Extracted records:

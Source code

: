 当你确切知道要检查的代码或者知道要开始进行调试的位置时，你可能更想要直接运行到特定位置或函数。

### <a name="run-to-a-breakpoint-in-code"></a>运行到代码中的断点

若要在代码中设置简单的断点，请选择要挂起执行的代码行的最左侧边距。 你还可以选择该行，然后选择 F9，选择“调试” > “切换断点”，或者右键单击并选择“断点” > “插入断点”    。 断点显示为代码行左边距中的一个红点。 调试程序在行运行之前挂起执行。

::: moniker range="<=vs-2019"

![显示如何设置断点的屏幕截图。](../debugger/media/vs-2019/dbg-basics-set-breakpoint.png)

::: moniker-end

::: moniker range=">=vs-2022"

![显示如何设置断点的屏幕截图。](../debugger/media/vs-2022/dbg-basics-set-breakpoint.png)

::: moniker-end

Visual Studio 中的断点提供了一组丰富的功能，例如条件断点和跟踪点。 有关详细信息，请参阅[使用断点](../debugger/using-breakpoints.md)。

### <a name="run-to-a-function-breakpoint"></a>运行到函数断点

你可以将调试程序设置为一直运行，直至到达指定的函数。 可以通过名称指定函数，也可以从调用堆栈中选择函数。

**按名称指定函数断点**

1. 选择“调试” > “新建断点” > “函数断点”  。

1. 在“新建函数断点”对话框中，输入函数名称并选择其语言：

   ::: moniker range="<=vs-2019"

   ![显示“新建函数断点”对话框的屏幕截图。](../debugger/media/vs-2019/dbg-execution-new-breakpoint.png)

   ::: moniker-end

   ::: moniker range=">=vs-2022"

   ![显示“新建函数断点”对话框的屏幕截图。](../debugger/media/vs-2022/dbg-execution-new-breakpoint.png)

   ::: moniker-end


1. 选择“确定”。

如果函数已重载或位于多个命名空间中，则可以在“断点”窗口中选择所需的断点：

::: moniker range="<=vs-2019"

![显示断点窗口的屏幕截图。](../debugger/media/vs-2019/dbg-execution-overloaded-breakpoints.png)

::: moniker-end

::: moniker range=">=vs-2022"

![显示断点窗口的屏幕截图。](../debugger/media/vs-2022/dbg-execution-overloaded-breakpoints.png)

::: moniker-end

** Task brief **
Once more, write out all the data exactly.

** Solution to this task **
Source code

: 当你确切知道要检查的代码或者知道要开始进行调试的位置时，你可能更想要直接运行到特定位置或函数。

### <a name="run-to-a-breakpoint-in-code"></a>运行到代码中的断点

若要在代码中设置简单的断点，请选择要挂起执行的代码行的最左侧边距。 你还可以选择该行，然后选择 F9，选择“调试” > “切换断点”，或者右键单击并选择“断点” > “插入断点”    。 断点显示为代码行左边距中的一个红点。 调试程序在行运行之前挂起执行。

::: moniker range="<=vs-2019"

![显示如何设置断点的屏幕截图。](../debugger/media/vs-2019/dbg-basics-set-breakpoint.png)

::: moniker-end

::: moniker range=">=vs-2022"

![显示如何设置断点的屏幕截图。](../debugger/media/vs-2022/dbg-basics-set-breakpoint.png)

::: moniker-end

Visual Studio 中的断点提供了一组丰富的功能，例如条件断点和跟踪点。 有关详细信息，请参阅[使用断点](../debugger/using-breakpoints.md)。

### <a name="run-to-a-function-breakpoint"></a>运行到函数断点

你可以将调试程序设置为一直运行，直至到达指定的函数。 可以通过名称指定函数，也可以从调用堆栈中选择函数。

**按名称指定函数断点**

1. 选择“调试” > “新建断点” > “函数断点”  。

1. 在“新建函数断点”对话框中，输入函数名称并选择其语言：

   ::: moniker range="<=vs-2019"

   ![显示“新建函数断点”对话框的屏幕截图。](../debugger/media/vs-2019/dbg-execution-new-breakpoint.png)

   ::: moniker-end

   ::: moniker range=">=vs-2022"

   ![显示“新建函数断点”对话框的屏幕截图。](../debugger/media/vs-2022/dbg-execution-new-breakpoint.png)

   ::: moniker-end


1. 选择“确定”。

如果函数已重载或位于多个命名空间中，则可以在“断点”窗口中选择所需的断点：

::: moniker range="<=vs-2019"

![显示断点窗口的屏幕截图。](../debugger/media/vs-2019/dbg-execution-overloaded-breakpoints.png)

::: moniker-end

::: moniker range=">=vs-2022"

![显示断点窗口的屏幕截图。](../debugger/media/vs-2022/dbg-execution-overloaded-breakpoints.png)

::: moniker-end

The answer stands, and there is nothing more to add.